Rheta took another turn in the water, but I was pooped by this time and opted for the cool shade of the Wacky Seagull and a Pina Colada to watch the sea gulls. They were everywhere, fighting over scraps left by the tourists. Rheta joined me to take pictures of the gulls and we noticed the sky darkening. Deciding to make a run for the ship, we left this paradise and boarded one of the tenders leaving for the ship. We wisely chose the bottom with the roof overhead. Just before we got to the ship, the sky exploded with rain and we were drenched. Now, it would seem that after having been in the water for two days, this is a small thing. Not so. The rain beat down cold and hard. We wrapped Rheta's towel over us and I bundled my camera in mine. Unluckily, I was on the outer edge of our row.

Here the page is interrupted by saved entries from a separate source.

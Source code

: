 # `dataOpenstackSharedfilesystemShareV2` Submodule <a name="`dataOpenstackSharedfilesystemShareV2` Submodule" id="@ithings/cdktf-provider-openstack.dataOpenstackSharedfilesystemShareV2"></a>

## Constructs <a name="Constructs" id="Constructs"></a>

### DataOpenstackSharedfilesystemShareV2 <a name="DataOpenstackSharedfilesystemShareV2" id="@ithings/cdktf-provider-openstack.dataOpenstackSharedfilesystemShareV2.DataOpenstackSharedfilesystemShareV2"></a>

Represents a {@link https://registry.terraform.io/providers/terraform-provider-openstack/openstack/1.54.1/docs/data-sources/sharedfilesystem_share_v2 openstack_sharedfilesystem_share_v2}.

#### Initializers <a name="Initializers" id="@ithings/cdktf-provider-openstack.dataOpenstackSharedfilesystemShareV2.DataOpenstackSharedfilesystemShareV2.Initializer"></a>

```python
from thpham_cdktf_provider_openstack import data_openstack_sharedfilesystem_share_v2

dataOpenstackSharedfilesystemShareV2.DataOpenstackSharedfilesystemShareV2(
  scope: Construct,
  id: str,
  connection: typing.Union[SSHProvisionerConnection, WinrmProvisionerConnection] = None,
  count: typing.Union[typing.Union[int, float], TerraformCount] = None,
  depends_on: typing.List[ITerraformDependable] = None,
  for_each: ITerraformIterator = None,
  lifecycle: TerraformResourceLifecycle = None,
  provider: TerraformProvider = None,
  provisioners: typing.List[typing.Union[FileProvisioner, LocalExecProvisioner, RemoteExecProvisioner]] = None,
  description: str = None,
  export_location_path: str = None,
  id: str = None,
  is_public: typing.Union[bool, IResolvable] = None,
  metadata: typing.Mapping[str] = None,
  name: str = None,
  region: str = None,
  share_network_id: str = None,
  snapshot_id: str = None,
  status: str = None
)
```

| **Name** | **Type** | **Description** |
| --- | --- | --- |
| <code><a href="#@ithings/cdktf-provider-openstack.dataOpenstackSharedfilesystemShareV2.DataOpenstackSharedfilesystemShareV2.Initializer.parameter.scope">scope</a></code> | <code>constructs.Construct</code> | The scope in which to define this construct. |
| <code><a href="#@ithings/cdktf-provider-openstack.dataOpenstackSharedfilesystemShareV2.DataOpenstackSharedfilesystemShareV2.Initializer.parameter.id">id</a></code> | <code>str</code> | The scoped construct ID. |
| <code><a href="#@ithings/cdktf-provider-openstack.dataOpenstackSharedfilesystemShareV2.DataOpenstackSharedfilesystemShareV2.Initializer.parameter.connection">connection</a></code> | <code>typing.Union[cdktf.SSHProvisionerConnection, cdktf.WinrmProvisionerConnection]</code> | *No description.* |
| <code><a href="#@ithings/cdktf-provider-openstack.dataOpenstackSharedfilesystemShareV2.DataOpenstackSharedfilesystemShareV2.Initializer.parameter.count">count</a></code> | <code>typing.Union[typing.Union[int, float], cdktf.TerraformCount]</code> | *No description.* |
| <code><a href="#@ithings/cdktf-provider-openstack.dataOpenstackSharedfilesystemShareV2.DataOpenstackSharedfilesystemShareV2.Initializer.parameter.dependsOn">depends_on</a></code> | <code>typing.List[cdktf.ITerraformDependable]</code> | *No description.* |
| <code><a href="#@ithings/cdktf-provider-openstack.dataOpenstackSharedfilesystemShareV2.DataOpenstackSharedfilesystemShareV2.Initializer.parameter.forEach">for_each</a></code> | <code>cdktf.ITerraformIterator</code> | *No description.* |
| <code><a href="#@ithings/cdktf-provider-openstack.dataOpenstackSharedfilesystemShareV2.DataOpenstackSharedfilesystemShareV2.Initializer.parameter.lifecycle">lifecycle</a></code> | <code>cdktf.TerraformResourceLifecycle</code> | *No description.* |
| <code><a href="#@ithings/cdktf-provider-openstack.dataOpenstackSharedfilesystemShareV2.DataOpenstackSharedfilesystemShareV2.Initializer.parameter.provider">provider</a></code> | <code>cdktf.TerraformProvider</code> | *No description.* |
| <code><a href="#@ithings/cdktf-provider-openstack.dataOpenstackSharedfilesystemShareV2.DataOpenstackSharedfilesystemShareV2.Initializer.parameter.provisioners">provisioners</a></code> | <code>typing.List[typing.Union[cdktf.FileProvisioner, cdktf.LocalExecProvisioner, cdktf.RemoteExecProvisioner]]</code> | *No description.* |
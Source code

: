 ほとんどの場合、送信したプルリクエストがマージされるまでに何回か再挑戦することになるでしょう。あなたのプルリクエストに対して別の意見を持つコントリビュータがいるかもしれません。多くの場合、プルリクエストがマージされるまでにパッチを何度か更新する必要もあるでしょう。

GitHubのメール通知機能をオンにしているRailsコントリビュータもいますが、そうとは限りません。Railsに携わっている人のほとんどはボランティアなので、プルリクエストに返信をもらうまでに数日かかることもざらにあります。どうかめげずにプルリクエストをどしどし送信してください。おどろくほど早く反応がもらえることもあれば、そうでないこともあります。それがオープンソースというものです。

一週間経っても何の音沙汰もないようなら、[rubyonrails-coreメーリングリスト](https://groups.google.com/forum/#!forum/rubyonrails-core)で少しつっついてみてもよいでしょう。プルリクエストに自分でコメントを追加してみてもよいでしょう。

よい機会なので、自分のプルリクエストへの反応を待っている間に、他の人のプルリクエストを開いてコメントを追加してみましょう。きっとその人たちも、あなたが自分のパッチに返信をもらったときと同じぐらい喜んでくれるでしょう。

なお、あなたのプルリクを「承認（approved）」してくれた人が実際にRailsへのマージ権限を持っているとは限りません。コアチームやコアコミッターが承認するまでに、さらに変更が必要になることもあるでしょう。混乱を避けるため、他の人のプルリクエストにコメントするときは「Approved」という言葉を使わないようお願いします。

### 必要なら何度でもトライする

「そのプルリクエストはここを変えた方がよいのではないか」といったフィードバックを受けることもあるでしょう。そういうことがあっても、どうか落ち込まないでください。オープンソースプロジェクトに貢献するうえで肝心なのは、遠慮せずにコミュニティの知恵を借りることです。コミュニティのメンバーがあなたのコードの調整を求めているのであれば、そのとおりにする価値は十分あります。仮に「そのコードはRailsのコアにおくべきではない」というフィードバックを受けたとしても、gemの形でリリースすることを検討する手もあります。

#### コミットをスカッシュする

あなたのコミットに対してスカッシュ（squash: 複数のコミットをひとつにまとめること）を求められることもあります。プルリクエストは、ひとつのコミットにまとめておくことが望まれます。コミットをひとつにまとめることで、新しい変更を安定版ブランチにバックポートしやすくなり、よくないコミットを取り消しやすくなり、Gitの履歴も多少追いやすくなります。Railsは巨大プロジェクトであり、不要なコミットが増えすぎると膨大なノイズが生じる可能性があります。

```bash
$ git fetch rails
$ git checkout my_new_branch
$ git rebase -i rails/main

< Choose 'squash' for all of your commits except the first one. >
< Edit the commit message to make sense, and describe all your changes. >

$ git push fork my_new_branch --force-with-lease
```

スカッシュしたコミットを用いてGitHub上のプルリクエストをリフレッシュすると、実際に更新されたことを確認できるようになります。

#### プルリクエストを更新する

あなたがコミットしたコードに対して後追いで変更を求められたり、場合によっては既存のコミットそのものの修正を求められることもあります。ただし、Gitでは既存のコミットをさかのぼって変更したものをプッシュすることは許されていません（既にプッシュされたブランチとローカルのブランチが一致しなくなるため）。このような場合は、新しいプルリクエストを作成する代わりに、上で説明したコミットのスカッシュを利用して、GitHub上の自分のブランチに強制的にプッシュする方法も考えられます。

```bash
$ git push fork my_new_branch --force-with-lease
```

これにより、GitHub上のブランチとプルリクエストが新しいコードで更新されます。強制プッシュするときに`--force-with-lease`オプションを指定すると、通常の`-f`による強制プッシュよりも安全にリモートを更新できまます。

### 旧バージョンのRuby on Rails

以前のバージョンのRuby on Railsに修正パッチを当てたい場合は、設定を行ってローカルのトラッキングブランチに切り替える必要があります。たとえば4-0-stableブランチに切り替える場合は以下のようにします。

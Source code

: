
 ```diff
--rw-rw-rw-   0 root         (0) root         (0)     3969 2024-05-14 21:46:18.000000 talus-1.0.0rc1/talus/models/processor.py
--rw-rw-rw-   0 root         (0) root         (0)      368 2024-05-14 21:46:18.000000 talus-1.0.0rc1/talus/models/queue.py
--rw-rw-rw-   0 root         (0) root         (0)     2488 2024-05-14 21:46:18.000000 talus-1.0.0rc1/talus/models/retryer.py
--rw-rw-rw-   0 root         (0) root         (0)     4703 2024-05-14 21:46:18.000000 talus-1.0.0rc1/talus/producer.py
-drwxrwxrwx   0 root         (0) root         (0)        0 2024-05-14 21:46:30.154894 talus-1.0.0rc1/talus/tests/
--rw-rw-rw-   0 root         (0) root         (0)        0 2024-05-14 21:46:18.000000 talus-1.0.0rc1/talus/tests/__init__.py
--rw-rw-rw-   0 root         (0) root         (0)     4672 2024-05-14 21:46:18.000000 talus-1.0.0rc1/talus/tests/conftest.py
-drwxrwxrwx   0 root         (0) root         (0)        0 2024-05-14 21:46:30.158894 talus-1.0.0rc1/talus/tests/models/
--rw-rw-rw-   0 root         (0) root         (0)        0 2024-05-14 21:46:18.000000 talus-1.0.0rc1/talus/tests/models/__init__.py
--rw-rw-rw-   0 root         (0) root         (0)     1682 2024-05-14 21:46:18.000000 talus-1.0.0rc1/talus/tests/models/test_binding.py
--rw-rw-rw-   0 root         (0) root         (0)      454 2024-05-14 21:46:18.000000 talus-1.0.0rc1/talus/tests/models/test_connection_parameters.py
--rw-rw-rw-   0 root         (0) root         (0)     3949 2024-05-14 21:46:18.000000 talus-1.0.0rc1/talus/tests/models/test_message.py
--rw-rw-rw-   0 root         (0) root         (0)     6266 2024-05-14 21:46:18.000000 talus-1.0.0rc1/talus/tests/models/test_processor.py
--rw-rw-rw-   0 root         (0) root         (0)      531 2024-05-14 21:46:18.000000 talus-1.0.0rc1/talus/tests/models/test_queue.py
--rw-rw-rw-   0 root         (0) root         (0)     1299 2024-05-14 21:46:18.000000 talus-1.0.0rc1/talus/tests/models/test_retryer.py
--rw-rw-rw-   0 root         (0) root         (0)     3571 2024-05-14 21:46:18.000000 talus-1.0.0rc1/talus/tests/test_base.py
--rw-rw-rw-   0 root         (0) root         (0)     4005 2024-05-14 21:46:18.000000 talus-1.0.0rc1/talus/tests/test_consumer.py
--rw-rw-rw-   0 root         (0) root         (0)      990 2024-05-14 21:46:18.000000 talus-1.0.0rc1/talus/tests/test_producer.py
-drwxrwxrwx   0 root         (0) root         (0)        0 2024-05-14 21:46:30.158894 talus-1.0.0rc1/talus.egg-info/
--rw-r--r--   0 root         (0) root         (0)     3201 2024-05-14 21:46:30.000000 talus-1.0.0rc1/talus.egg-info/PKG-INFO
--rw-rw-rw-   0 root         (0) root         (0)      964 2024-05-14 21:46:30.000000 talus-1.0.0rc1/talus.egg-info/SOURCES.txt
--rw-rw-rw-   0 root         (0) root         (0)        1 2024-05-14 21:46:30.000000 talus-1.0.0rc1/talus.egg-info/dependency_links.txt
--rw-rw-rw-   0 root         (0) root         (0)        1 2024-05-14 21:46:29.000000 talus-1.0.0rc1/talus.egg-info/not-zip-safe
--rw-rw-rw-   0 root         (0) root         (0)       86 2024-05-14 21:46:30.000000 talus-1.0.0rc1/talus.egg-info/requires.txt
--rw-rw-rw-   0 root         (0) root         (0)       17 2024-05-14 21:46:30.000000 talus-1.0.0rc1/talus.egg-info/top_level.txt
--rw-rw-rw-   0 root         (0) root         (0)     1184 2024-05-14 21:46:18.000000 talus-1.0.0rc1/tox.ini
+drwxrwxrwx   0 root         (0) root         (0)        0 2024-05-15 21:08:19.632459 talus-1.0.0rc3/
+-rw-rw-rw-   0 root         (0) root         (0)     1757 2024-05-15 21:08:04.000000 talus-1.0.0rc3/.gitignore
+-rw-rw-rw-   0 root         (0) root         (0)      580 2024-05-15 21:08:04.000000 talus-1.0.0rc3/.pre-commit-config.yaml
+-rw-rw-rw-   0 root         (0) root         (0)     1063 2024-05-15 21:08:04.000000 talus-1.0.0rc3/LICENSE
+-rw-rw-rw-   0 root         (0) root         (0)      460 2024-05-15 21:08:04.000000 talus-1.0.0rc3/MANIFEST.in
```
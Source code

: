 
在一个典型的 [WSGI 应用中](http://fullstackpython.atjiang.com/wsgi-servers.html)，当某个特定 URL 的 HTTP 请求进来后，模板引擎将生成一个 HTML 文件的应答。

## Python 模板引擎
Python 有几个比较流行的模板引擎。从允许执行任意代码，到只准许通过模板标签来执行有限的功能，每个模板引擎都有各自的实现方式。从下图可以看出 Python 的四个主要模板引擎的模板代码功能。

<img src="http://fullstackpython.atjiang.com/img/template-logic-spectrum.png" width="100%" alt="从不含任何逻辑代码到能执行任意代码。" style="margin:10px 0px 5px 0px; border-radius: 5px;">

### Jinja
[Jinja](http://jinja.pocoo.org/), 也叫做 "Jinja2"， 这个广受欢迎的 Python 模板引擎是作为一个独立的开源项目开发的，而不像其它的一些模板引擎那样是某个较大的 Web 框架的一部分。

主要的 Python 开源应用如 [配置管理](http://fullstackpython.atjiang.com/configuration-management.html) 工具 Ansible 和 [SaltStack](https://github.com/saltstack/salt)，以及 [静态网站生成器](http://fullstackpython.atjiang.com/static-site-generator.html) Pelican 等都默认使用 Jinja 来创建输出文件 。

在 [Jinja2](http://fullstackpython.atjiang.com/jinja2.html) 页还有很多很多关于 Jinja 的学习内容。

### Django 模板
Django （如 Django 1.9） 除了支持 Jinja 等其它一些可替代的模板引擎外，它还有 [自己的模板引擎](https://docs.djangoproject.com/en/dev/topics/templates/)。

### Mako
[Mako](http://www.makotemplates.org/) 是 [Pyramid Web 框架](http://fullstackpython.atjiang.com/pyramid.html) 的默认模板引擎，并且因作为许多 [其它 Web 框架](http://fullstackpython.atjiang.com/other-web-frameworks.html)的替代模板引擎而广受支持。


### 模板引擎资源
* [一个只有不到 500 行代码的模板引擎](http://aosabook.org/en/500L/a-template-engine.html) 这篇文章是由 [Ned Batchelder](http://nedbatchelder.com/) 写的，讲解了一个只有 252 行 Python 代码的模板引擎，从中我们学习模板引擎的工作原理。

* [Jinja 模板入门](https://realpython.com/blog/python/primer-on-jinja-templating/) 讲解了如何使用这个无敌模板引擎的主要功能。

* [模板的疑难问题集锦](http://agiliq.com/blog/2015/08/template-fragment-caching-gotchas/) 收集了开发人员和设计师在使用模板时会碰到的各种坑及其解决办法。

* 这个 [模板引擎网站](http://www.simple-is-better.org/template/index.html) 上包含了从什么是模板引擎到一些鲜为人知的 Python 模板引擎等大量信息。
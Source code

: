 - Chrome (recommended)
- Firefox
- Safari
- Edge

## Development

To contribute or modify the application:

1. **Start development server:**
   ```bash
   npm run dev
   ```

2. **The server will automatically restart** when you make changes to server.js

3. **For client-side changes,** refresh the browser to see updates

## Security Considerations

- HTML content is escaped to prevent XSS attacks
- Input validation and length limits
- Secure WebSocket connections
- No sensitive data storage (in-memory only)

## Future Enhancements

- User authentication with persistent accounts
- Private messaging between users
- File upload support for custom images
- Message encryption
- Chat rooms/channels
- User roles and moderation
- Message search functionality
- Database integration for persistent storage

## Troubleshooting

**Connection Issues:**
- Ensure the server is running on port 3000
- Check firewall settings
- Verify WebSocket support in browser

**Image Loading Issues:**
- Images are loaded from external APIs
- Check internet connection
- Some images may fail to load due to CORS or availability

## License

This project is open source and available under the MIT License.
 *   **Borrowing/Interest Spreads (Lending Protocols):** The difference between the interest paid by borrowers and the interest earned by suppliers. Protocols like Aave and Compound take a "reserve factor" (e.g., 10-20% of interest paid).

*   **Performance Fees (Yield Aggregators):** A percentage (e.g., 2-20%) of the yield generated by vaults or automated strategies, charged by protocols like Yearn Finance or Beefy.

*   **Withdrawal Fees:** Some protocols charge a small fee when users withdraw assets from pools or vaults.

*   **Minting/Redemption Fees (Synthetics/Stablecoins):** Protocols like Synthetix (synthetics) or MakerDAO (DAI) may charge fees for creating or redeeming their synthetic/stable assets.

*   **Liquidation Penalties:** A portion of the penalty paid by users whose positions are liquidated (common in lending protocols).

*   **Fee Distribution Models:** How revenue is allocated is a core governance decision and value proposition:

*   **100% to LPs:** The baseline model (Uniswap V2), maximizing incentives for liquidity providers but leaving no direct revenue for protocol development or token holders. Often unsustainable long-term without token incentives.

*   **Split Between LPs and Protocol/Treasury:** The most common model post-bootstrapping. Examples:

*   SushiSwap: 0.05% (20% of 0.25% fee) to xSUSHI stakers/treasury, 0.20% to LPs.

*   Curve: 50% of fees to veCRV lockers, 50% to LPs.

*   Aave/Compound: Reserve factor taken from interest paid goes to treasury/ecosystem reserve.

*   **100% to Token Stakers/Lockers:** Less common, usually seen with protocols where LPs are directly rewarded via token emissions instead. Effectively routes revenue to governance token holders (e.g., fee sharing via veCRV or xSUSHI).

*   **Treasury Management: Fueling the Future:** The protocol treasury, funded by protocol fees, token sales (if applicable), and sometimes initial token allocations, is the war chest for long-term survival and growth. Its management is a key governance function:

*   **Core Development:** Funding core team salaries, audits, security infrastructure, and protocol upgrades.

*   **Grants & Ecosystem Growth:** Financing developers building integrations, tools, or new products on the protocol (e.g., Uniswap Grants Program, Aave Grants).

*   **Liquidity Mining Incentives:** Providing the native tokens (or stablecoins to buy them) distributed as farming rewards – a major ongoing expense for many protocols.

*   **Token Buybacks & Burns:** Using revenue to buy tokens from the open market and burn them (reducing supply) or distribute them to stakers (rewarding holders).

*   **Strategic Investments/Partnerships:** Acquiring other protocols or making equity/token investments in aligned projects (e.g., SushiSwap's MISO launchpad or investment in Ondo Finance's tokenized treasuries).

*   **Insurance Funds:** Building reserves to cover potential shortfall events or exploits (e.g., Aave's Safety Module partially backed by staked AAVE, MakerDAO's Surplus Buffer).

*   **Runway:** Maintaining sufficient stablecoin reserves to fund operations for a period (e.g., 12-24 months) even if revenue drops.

We had to wait for the tender in front of us to unload, then the pilot of our tender missed the ramp, had to back up, then re-dock, managing to bang into the boat a few times. It was a great feeling to get inside again.
That night we cruised back to Cape Canaveral. There was a midnight buffet which included an ice carving demonstration. The ice carver used what looked like a large sharp spatula and carved a dolphin out of a large block of ice in about ten minutes. Amazing. The food presentation was fabulous as were all of the meals prepared on board. The trip back into port was again a little shaky, but I seemed to have developed sea legs and it was hardly noticeable this time. Our room attendant left this precious roommate for us the last night. She was great and shared in the seasickness the first night. All of the staff on board were gracious and friendly and apparently loved their jobs.
Would I go on another cruise? Absolutely.